ABSTRACT

The Ancestors’ Words project works with ancestors’ letters in the archives of West Australian government departments that implemented the state’s oppressive race-based policies and legislation from 1897–1972. Written in the ancestors’ words, they are testimony to the cruel hardships and oppression of settler colonisation. They also record the ancestors’ determination to claim their rights. Patterns of their thoughts and traces of their touch are present in their personal expressions and handwriting. This chapter outlines Nyungar project strategies to decolonise the government archives. Elders in the project Nyungar Working Group claim the letters as foundational documents of the Nyungar nation. The heart of the project is a process based on Nyungar kartijin, ethics and protocols led by Nyungar elder Darryl Kickett to return copies of the letters to Elder descendants of the letter writers. The letters’ political and spiritual power becomes palpable as they are reunited with the riches of family memories and storytelling. Also returned to Elders with great care and sensitivity are file pages documenting the toxic responses of government officers to the letters. These words from the past speak directly to the Uluru Statement: they ‘tell plainly the structural nature of our problem…the torment of our powerlessness’. The chapter also discusses the shifting goals for achieving decolonisation. Family and community meetings and workshops prompted calls for a Nyungar role in their management. Pessimism about decolonising state archives was the outcome of a workshop between Elders, archivists and Nelson Mandela’s archivist Verne Harris.

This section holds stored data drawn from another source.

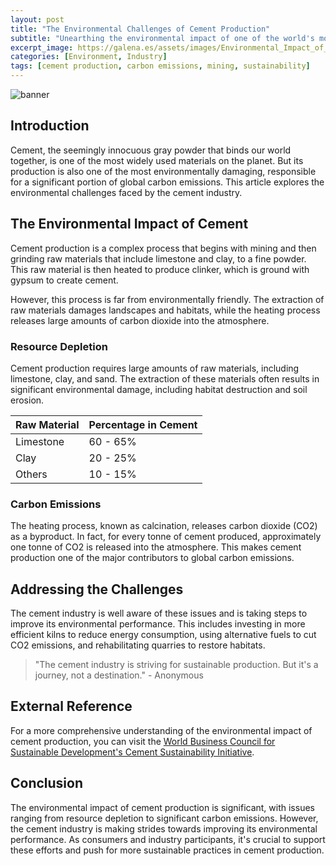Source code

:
 ```yaml
---
layout: post
title: "The Environmental Challenges of Cement Production"
subtitle: "Unearthing the environmental impact of one of the world's most widely used materials"
excerpt_image: https://galena.es/assets/images/Environmental_Impact_of_Cement_Production.png
categories: [Environment, Industry]
tags: [cement production, carbon emissions, mining, sustainability]
---
```


![banner](https://galena.es/assets/images/Environmental_Impact_of_Cement_Production.png "Image depicting the environmental impact of cement production, featuring industrial facilities, emissions, and sustainable practices aimed at reducing carbon footprints.")

## Introduction

Cement, the seemingly innocuous gray powder that binds our world together, is one of the most widely used materials on the planet. But its production is also one of the most environmentally damaging, responsible for a significant portion of global carbon emissions. This article explores the environmental challenges faced by the cement industry.

## The Environmental Impact of Cement

Cement production is a complex process that begins with mining and then grinding raw materials that include limestone and clay, to a fine powder. This raw material is then heated to produce clinker, which is ground with gypsum to create cement.

However, this process is far from environmentally friendly. The extraction of raw materials damages landscapes and habitats, while the heating process releases large amounts of carbon dioxide into the atmosphere. 

### Resource Depletion

Cement production requires large amounts of raw materials, including limestone, clay, and sand. The extraction of these materials often results in significant environmental damage, including habitat destruction and soil erosion.

| Raw Material | Percentage in Cement |
| -------------| --------------------|
| Limestone    | 60 - 65%            |
| Clay         | 20 - 25%            |
| Others       | 10 - 15%            |

### Carbon Emissions

The heating process, known as calcination, releases carbon dioxide (CO2) as a byproduct. In fact, for every tonne of cement produced, approximately one tonne of CO2 is released into the atmosphere. This makes cement production one of the major contributors to global carbon emissions.

## Addressing the Challenges

The cement industry is well aware of these issues and is taking steps to improve its environmental performance. This includes investing in more efficient kilns to reduce energy consumption, using alternative fuels to cut CO2 emissions, and rehabilitating quarries to restore habitats.

> "The cement industry is striving for sustainable production. But it's a journey, not a destination." - Anonymous

## External Reference

For a more comprehensive understanding of the environmental impact of cement production, you can visit the [World Business Council for Sustainable Development's Cement Sustainability Initiative](https://www.wbcsd.org/Sector-Projects/Cement-Sustainability-Initiative).

## Conclusion

The environmental impact of cement production is significant, with issues ranging from resource depletion to significant carbon emissions. However, the cement industry is making strides towards improving its environmental performance. As consumers and industry participants, it's crucial to support these efforts and push for more sustainable practices in cement production.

The magnetic power of original letters was on show at the State Records Office when families openly shed tears of sorrow and joy. A suggestion to add the letters to a State Library on-line site for Aboriginal photos was declined due to the level of state control. Community opinion shifted to consolidate regional strategies to establish local Nyungar keeping places. However, a project survey showed the lack of resource capacity to achieve this goal. A proposal for a Nyungar Digital Keeping Place followed. The original call for keeping places with physical copies of letters and family genealogies and histories remains the much-preferred option.